«Partons, partons à l'instant même! s'écria Benito, ou ces maudites légions d'insectes vont nous envahir, et la jangada deviendra absolument inhabitable!

Et nous les importerions au Para, répondit Manoel, qui en a déjà trop pour sa propre consommation!» Donc, pour ne pas même passer la nuit sur ces rives, la jangada, détachée des berges, reprit le fil du courant.

À partir de Loreto, l'Amazone s'inclinait un peu vers le sud-est, entre les îles Arava, Cuyari, Urucutea. La jangada glissait alors sur les eaux noires du Cajaru, mêlées aux eaux blanches de l'Amazone. Après avoir dépassé cet affluent de la rive gauche, pendant la soirée du 23 juin, elle dérivait paisiblement le long de la grande île de Jahuma.

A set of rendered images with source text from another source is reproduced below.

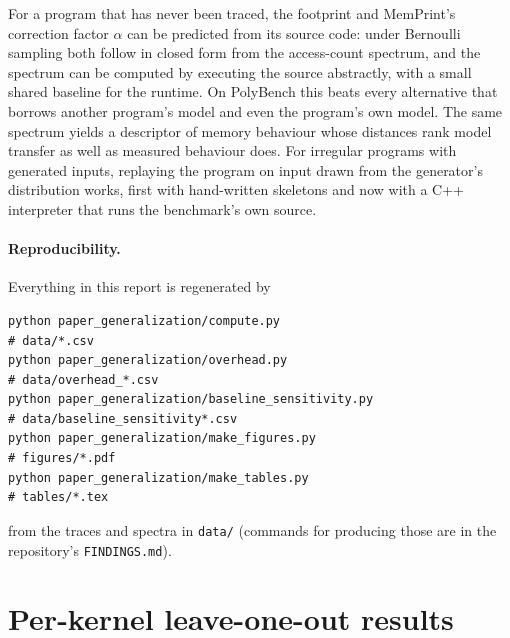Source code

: \documentclass[11pt]{article}
\newcommand{\fittable}[1]{\sbox{\fitbox}{}%
  \ifdim\wd\fitbox>\linewidth\resizebox{\linewidth}{!}{\usebox{\fitbox}}\else\usebox{\fitbox}\fi}
\newcommand{\memprint}{MemPrint}
\newcommand{\code}[1]{\texttt{#1}}
\newcommand{\zhat}{\hat z}
\begin{document}
For a program that has never been traced, the footprint and \memprint{}'s correction factor $\alpha$ can be
predicted from its source code: under Bernoulli sampling both follow in closed form from the access-count spectrum,
and the spectrum can be computed by executing the source abstractly, with a small shared baseline for the runtime.
On PolyBench this beats every alternative that borrows another program's model and even the program's own model.
The same spectrum yields a descriptor of memory behaviour whose distances rank model transfer as well as measured
behaviour does. For irregular programs with generated inputs, replaying the program on input drawn from the
generator's distribution works, first with hand-written skeletons and now with a C++ interpreter that runs the
benchmark's own source.

\paragraph{Reproducibility.}
Everything in this report is regenerated by
\begin{lstlisting}
python paper_generalization/compute.py                                # data/*.csv
python paper_generalization/overhead.py                               # data/overhead_*.csv
python paper_generalization/baseline_sensitivity.py                   # data/baseline_sensitivity*.csv
python paper_generalization/make_figures.py                           # figures/*.pdf
python paper_generalization/make_tables.py                            # tables/*.tex
\end{lstlisting}
from the traces and spectra in \code{data/} (commands for producing those are in the repository's
\code{FINDINGS.md}).

\clearpage



\appendix
\section{Per-kernel leave-one-out results}

\begin{table}[!htbp]
\centering\scriptsize
\caption[Per-kernel leave-one-out results]{Per held-out PolyBench kernel: footprint error (fp), static $\alpha$ and own
model MAPE (\%) for both splits, and, for EXTRA, the known kernel nearest by $\zhat$ and the oracle.}
\label{tab:lowo-kernel}
\fittable{tables/lowo_per_kernel.tex}
\end{table}
\end{document}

Le coucher du soleil sur un horizon pur de toutes brumes annonçait une de ces belles nuits des tropiques que ne peuvent connaître les zones tempérées. Une légère brise rafraîchissait l'atmosphère. La lune allait bientôt se lever sur le fond constellé du ciel, et remplacer, pendant quelques heures, le crépuscule absent de ces basses latitudes. Mais, dans cette période obscure encore, les étoiles brillaient avec une pureté incomparable. L'immense plaine du bassin semblait se prolonger à l'infini, comme une mer, et, à l'extrémité de cet axe, qui mesure plus de deux cent mille milliards de lieues, apparaissaient, au nord, l'unique diamant de l'étoile polaire; au sud, les quatre brillants de la Croix du Sud.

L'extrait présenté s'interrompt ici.